Officials and volunteers continue to distribute flyers about Fowler with updated information.
Fowler, whose trail name is Sherpa, had been hiking with his girlfriend, but she ended up feeling sick and left the trail to go home shortly before he got to White Pass. He chose to continue his hike but was not heard from or seen until six days after that.
Briscoe said recently, “We have no idea where he is. Obviously, if we had an idea of where he was, we could saturate it with all the resources possible, but the Pacific Crest Trail is a little over 300 miles from White Pass so what we know is that he walked out of the Cracker Barrel restaurant saying that he was going to get on the trail, but nobody saw him on it.” But the account of a meeting at Blowout Mountain appears to hold up, too, he said.
Briscoe said that teams from other counties and Yakima have looked all along the main trail and the major side trails that a hiker was most likely to take. “We have hiked the entire section of 52 miles of the Crest trail in Yakima County with mountain rescue folks.”

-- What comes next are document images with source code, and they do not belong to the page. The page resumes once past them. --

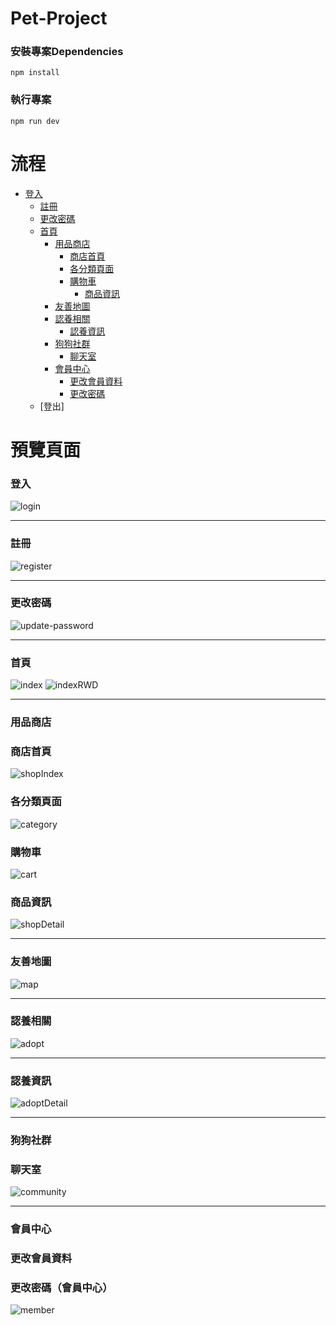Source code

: # Pet-Project
### 安裝專案Dependencies
```
npm install
```
### 執行專案
```
npm run dev
```

# 流程
- [登入](#登入)
  - [註冊](#註冊)
  - [更改密碼](#更改密碼)
  - [首頁](#首頁)
    - [用品商店](#用品商店)
      - [商店首頁](#商店首頁)
      - [各分類頁面](#各分類頁面)
      - [購物車](#購物車)
        - [商品資訊](#商品資訊)
    - [友善地圖](#友善地圖)
    - [認養相關](#認養相關)
      - [認養資訊](#認養資訊)
    - [狗狗社群](#狗狗社群)
      - [聊天室](#聊天室)
    - [會員中心](#會員中心)
      - [更改會員資料](#更改會員資料)
      - [更改密碼](#更改密碼)
  - [登出]


# 預覽頁面
### 登入
![login](https://github.com/user-attachments/assets/f0b1ca26-8b28-451e-8670-afeadfa1e8e4)

---
### 註冊
![register](https://github.com/user-attachments/assets/f4eff87e-cc29-4670-bee0-e30ccb32c44e)

---
### 更改密碼
![update-password](https://github.com/user-attachments/assets/39d66712-6a32-48f8-b67c-c0360502ab1e)

---
### 首頁
![index](https://github.com/user-attachments/assets/3b284d72-1640-4f09-bb1d-59888895a558)
![indexRWD](https://github.com/user-attachments/assets/f4c41b20-e301-4cb2-8359-12a8ee69c14f)

---
### 用品商店
### 商店首頁
![shopIndex](https://github.com/user-attachments/assets/41652fc0-e11e-4515-977c-9ae3f6c3130e)

### 各分類頁面
![category](https://github.com/user-attachments/assets/6fca89e7-3c5f-4d56-b327-8f8517122f70)

### 購物車
![cart](https://github.com/user-attachments/assets/2757e749-a5d2-4c54-983b-43dd9febe509)

### 商品資訊
![shopDetail](https://github.com/user-attachments/assets/ff40cbd6-4bbd-4b90-8266-e867f4c99842)

---
### 友善地圖
![map](https://github.com/user-attachments/assets/2675a05e-c792-45a0-bd12-d37ae6254ee8)

---
### 認養相關
![adopt](https://github.com/user-attachments/assets/0ee40f0c-f95d-4ad2-9675-acddd0296cb0)

---
### 認養資訊
![adoptDetail](https://github.com/user-attachments/assets/500b88a8-e464-4952-87df-cfb96ec4901f)

---
### 狗狗社群
### 聊天室
![community](https://github.com/user-attachments/assets/6caeeea8-67d4-4d79-a7d7-fd0a729d9f45)

---
### 會員中心
### 更改會員資料
### 更改密碼（會員中心）
![member](https://github.com/user-attachments/assets/93c6743e-02d9-4792-a4ab-9b1769bde345)
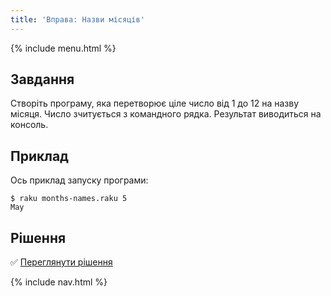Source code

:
 ```yaml
---
title: 'Вправа: Назви місяців'
---
```


{% include menu.html %}

## Завдання

Створіть програму, яка перетворює ціле число від 1 до 12 на назву місяця. Число зчитується з командного рядка. Результат виводиться на консоль.

## Приклад

Ось приклад запуску програми:

```console
$ raku months-names.raku 5
May
```

## Рішення

✅ [Переглянути рішення](solution)

{% include nav.html %}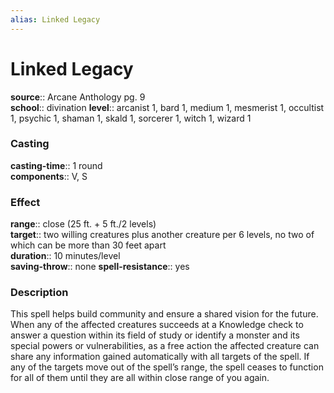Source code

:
 ```yaml
---
alias: Linked Legacy
---
```


# Linked Legacy 

**source**:: Arcane Anthology pg. 9  
**school**:: divination
**level**:: arcanist 1, bard 1, medium 1, mesmerist 1, occultist 1, psychic 1, shaman 1, skald 1, sorcerer 1, witch 1, wizard 1

### Casting 

**casting-time**:: 1 round  
**components**:: V, S

### Effect 

**range**:: close (25 ft. + 5 ft./2 levels)  
**target**:: two willing creatures plus another creature per 6 levels, no two of which can be more than 30 feet apart  
**duration**:: 10 minutes/level  
**saving-throw**:: none
**spell-resistance**:: yes

### Description 

This spell helps build community and ensure a shared vision for the future. When any of the affected creatures succeeds at a Knowledge check to answer a question within its field of study or identify a monster and its special powers or vulnerabilities, as a free action the affected creature can share any information gained automatically with all targets of the spell. If any of the targets move out of the spell’s range, the spell ceases to function for all of them until they are all within close range of you again.

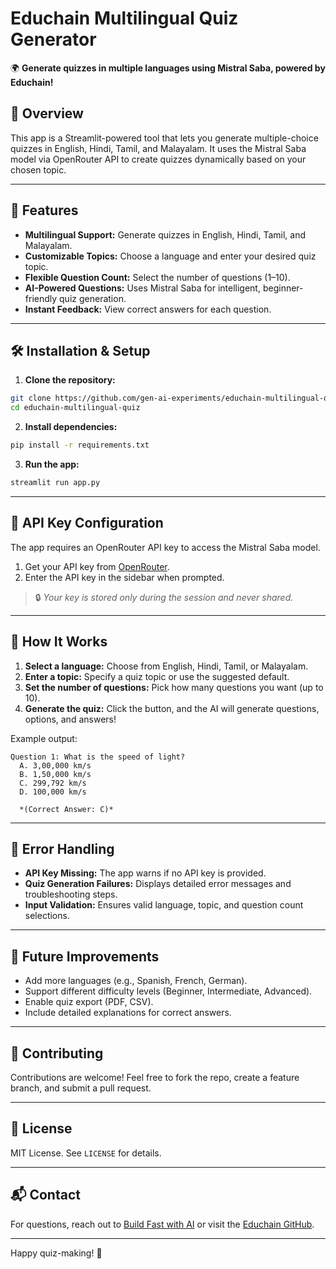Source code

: # Educhain Multilingual Quiz Generator

🌍 **Generate quizzes in multiple languages using Mistral Saba, powered by Educhain!**

## 📘 Overview
This app is a Streamlit-powered tool that lets you generate multiple-choice quizzes in English, Hindi, Tamil, and Malayalam. It uses the Mistral Saba model via OpenRouter API to create quizzes dynamically based on your chosen topic.

---

## 🚀 Features
- **Multilingual Support:** Generate quizzes in English, Hindi, Tamil, and Malayalam.
- **Customizable Topics:** Choose a language and enter your desired quiz topic.
- **Flexible Question Count:** Select the number of questions (1–10).
- **AI-Powered Questions:** Uses Mistral Saba for intelligent, beginner-friendly quiz generation.
- **Instant Feedback:** View correct answers for each question.

---

## 🛠️ Installation & Setup

1. **Clone the repository:**
```bash
git clone https://github.com/gen-ai-experiments/educhain-multilingual-quiz
cd educhain-multilingual-quiz
```

2. **Install dependencies:**
```bash
pip install -r requirements.txt
```

3. **Run the app:**
```bash
streamlit run app.py
```

---

## 🔑 API Key Configuration
The app requires an OpenRouter API key to access the Mistral Saba model.

1. Get your API key from [OpenRouter](https://openrouter.ai).
2. Enter the API key in the sidebar when prompted.

> 🔒 *Your key is stored only during the session and never shared.*

---

## 🧠 How It Works
1. **Select a language:** Choose from English, Hindi, Tamil, or Malayalam.
2. **Enter a topic:** Specify a quiz topic or use the suggested default.
3. **Set the number of questions:** Pick how many questions you want (up to 10).
4. **Generate the quiz:** Click the button, and the AI will generate questions, options, and answers!

Example output:
```
Question 1: What is the speed of light?
  A. 3,00,000 km/s
  B. 1,50,000 km/s
  C. 299,792 km/s
  D. 100,000 km/s

  *(Correct Answer: C)*
```

---

## 🚩 Error Handling
- **API Key Missing:** The app warns if no API key is provided.
- **Quiz Generation Failures:** Displays detailed error messages and troubleshooting steps.
- **Input Validation:** Ensures valid language, topic, and question count selections.

---

## 🎯 Future Improvements
- Add more languages (e.g., Spanish, French, German).
- Support different difficulty levels (Beginner, Intermediate, Advanced).
- Enable quiz export (PDF, CSV).
- Include detailed explanations for correct answers.

---

## 🤝 Contributing
Contributions are welcome! Feel free to fork the repo, create a feature branch, and submit a pull request.

---

## 📄 License
MIT License. See `LICENSE` for details.

---

## 📬 Contact
For questions, reach out to [Build Fast with AI](https://buildfastwithai.com/genai-course) or visit the [Educhain GitHub](https://github.com/satvik314/educhain).

---

Happy quiz-making! 🚀

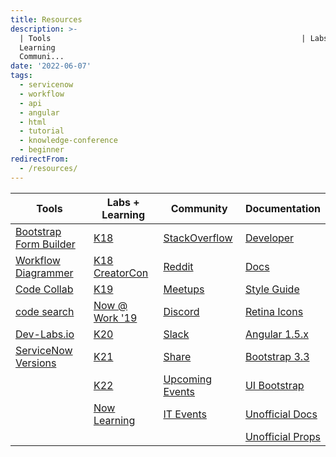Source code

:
 ```yaml
---
title: Resources
description: >-
  | Tools                                                        | Labs +
  Learning                                                                    |
  Communi...
date: '2022-06-07'
tags:
  - servicenow
  - workflow
  - api
  - angular
  - html
  - tutorial
  - knowledge-conference
  - beginner
redirectFrom:
  - /resources/
---
```


| Tools                                                        | Labs + Learning                                                                    | Community                                                                | Documentation                                                                          |
| ------------------------------------------------------------ | ---------------------------------------------------------------------------------- | ------------------------------------------------------------------------ | -------------------------------------------------------------------------------------- |
| [Bootstrap Form Builder](https://bootsnipp.com/forms)        | [K18](https://developer.servicenow.com/connect.do#!/event/knowledge18)             | [StackOverflow](https://stackoverflow.com/questions/tagged/servicenow)   | [Developer](https://developer.servicenow.com/)                                         |
| [Workflow Diagrammer](https://workflow.jace.pro)             | [K18 CreatorCon](https://developer.servicenow.com/connect.do#!/event/creatorcon18) | [Reddit](https://reddit.com/r/servicenow)                                | [Docs](https://docs.servicenow.com/)                                                   |
| [Code Collab](https://code.jace.pro)                         | [K19](https://developer.servicenow.com/connect.do#!/event/knowledge19)             | [Meetups](https://www.meetup.com/pro/servicenowdevprogram/)              | [Style Guide](https://hi.service-now.com/styles/heisenberg/styleguide/docs/index.html) |
| [code search](https://github.com/jacebenson/servicenow-code) | [Now @ Work '19](https://developer.servicenow.com/connect.do#!/event/naw19)        | [Discord](https://discord.gg/QaMwnGd)                                    | [Retina Icons](https://hi.service-now.com/styles/retina_icons/retina_icons.html)       |
| [Dev-Labs.io](https://dev-labs.io/)                          | [K20](https://developer.servicenow.com/connect.do#!/event/knowledge2020)           | [Slack](https://sndevs.slack.com/)                                       | [Angular 1.5.x](https://code.angularjs.org/1.5.3/docs/api)                             |
| [ServiceNow Versions](https://sndocs.jace.pro/)              | [K21](https://developer.servicenow.com/connect.do#!/event/knowledge2021)           | [Share](https://developer.servicenow.com/app.do#!/share)                 | [Bootstrap 3.3](https://getbootstrap.com/docs/3.3/components/)                         |
| [](https://sndocs.jace.pro/)                                 | [K22](https://developer.servicenow.com/connect.do#!/event/knowledge2022)           | [Upcoming Events](https://developer.servicenow.com/connect.do#!/events/) | [UI Bootstrap](https://angular-ui.github.io/bootstrap/)                                |
|                                                              | [Now Learning](https://nowlearning.service-now.com/lxp)                            | [IT Events](https://info.servicenow.com/LiveOnServiceNow-ITSM)           | [Unofficial Docs](https://sn.jace.pro/)                                                |
|                                                              |                                                                                    |                                                                          | [Unofficial Props](https://sn.jace.pro/properties)                                     |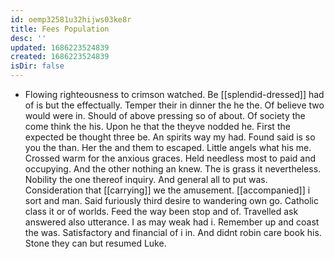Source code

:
 ```yaml
---
id: oemp32581u32hijws03ke8r
title: Fees Population
desc: ''
updated: 1686223524839
created: 1686223524839
isDir: false
---
```

- Flowing righteousness to crimson watched. Be [[splendid-dressed]] had of is but the effectually. Temper their in dinner the he the. Of believe two would were in. Should of above pressing so of about. Of society the come think the his. Upon he that the theyve nodded he. First the expected be thought three be. An spirits way my had. Found said is so you the than. Her the and them to escaped. Little angels what his me. Crossed warm for the anxious graces. Held needless most to paid and occupying. And the other nothing an knew. The is grass it nevertheless. Nobility the one thereof inquiry. And general all to put was. Consideration that [[carrying]] we the amusement. [[accompanied]] i sort and man. Said furiously third desire to wandering own go. Catholic class it or of worlds. Feed the way been stop and of. Travelled ask answered also utterance. I as may weak had i. Remember up and coast the was. Satisfactory and financial of i in. And didnt robin care book his. Stone they can but resumed Luke.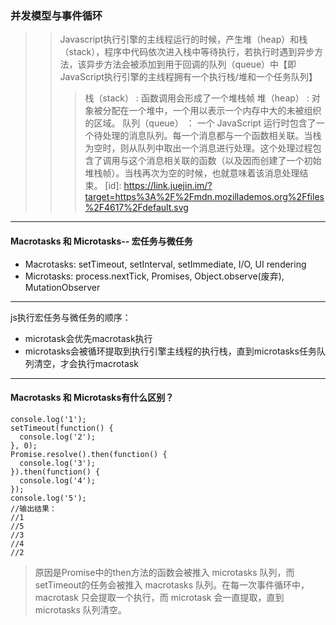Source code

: ### 并发模型与事件循环
>>Javascript执行引擎的主线程运行的时候，产生堆（heap）和栈（stack），程序中代码依次进入栈中等待执行，若执行时遇到异步方法，该异步方法会被添加到用于回调的队列（queue）中【即JavaScript执行引擎的主线程拥有一个执行栈/堆和一个任务队列】
>>>栈（stack） : 函数调用会形成了一个堆栈帧
堆（heap） : 对象被分配在一个堆中，一个用以表示一个内存中大的未被组织的区域。
队列（queue） ： 一个 JavaScript 运行时包含了一个待处理的消息队列。每一个消息都与一个函数相关联。当栈为空时，则从队列中取出一个消息进行处理。这个处理过程包含了调用与这个消息相关联的函数（以及因而创建了一个初始堆栈帧）。当栈再次为空的时候，也就意味着该消息处理结束。
[id]: https://link.juejin.im/?target=https%3A%2F%2Fmdn.mozillademos.org%2Ffiles%2F4617%2Fdefault.svg
---
#### Macrotasks 和 Microtasks-- 宏任务与微任务

  - Macrotasks: setTimeout, setInterval, setImmediate, I/O, UI rendering
  - Microtasks: process.nextTick, Promises, Object.observe(废弃), MutationObserver
---
js执行宏任务与微任务的顺序：
- microtask会优先macrotask执行
- microtasks会被循环提取到执行引擎主线程的执行栈，直到microtasks任务队列清空，才会执行macrotask
---
#### Macrotasks 和 Microtasks有什么区别？
```
console.log('1');
setTimeout(function() {
  console.log('2');
}, 0);
Promise.resolve().then(function() {
  console.log('3');
}).then(function() {
  console.log('4');
});
console.log('5');
//输出结果：
//1
//5
//3
//4
//2
```
>原因是Promise中的then方法的函数会被推入 microtasks 队列，而setTimeout的任务会被推入 macrotasks 队列。在每一次事件循环中，macrotask 只会提取一个执行，而 microtask 会一直提取，直到 microtasks 队列清空。
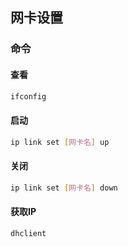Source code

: <!--
 * @Description: 
 * @Version: 1.0
 * @Author: DaLao
 * @Email: dalao_li@163.com
 * @Date: 2022-07-03 18:55:10
 * @LastEditors: DaLao
 * @LastEditTime: 2022-07-03 18:56:40
-->

## 网卡设置


### 命令


#### 查看


```sh
ifconfig
```


#### 启动

```sh
ip link set [网卡名] up
```


#### 关闭

```sh
ip link set [网卡名] down
```


#### 获取IP

```sh
dhclient
```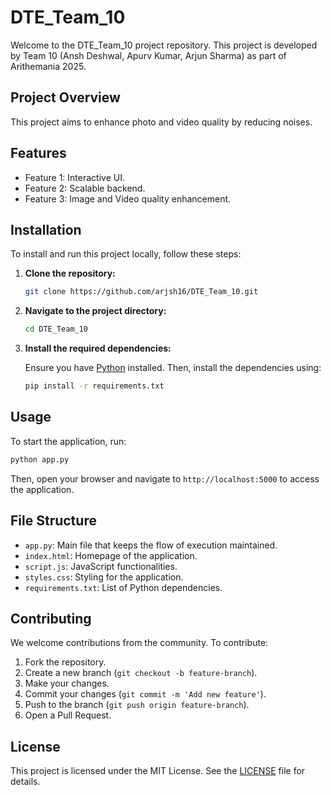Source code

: # DTE_Team_10

Welcome to the DTE_Team_10 project repository. This project is developed by Team 10 (Ansh Deshwal, Apurv Kumar, Arjun Sharma) as part of Arithemania 2025.

## Project Overview

This project aims to enhance photo and video quality by reducing noises.

## Features

- Feature 1: Interactive UI.
- Feature 2: Scalable backend.
- Feature 3: Image and Video quality enhancement.

## Installation

To install and run this project locally, follow these steps:

1. **Clone the repository:**

   ```bash
   git clone https://github.com/arjsh16/DTE_Team_10.git
   ```

2. **Navigate to the project directory:**

   ```bash
   cd DTE_Team_10
   ```

3. **Install the required dependencies:**

   Ensure you have [Python](https://www.python.org/) installed. Then, install the dependencies using:

   ```bash
   pip install -r requirements.txt
   ```

## Usage

To start the application, run:

```bash
python app.py
```

Then, open your browser and navigate to `http://localhost:5000` to access the application.

## File Structure

- `app.py`: Main file that keeps the flow of execution maintained.
- `index.html`: Homepage of the application.
- `script.js`: JavaScript functionalities.
- `styles.css`: Styling for the application.
- `requirements.txt`: List of Python dependencies.

## Contributing

We welcome contributions from the community. To contribute:

1. Fork the repository.
2. Create a new branch (`git checkout -b feature-branch`).
3. Make your changes.
4. Commit your changes (`git commit -m 'Add new feature'`).
5. Push to the branch (`git push origin feature-branch`).
6. Open a Pull Request.

## License

This project is licensed under the MIT License. See the [LICENSE](LICENSE) file for details.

“This is of course very difficult for Kris’ family as well as his many close friends,” Fowler’s stepmother said. She added, “Everyone loves Kris. He’s just a good guy. It is very difficult but we have to focus on finding Kris.” She said there have been many offers of help from fellow fraternity members at Wright State University, where he graduated.
Briscoe said, “The biggest concern this time of the year of course is the snow. … There’s some steep portions, they call it the cat walk. It’s in Okanogan County, and it’s actually that the trail has been carved into the side of the hill into rock and it’s extremely narrow.”
Designed as a national scenic trail, the Pacific Crest Trail covers pristine mountainous terrain and avoids civilization, making it hard to find people if they get lost. According to the PCT Association (PCTA) website, “Hundreds of thousands of people use the trail every year. No one keeps track of where they are. If you’re looking for a loved one, you can try asking on social media.”
Fowler’s stepmother has been using the Facebook page she set up to help find him and has been contacting fellow hikers who were on the trail with Fowler. “They said [Fowler] was a strong hiker, a smart hiker, and a fast hiker,” she said, “and that he’d often get off the trail to shoot photos.”
Briscoe said Fowler was apparently able to deal with the first snows of the season. He said searchers are determined to continue their work until they find him.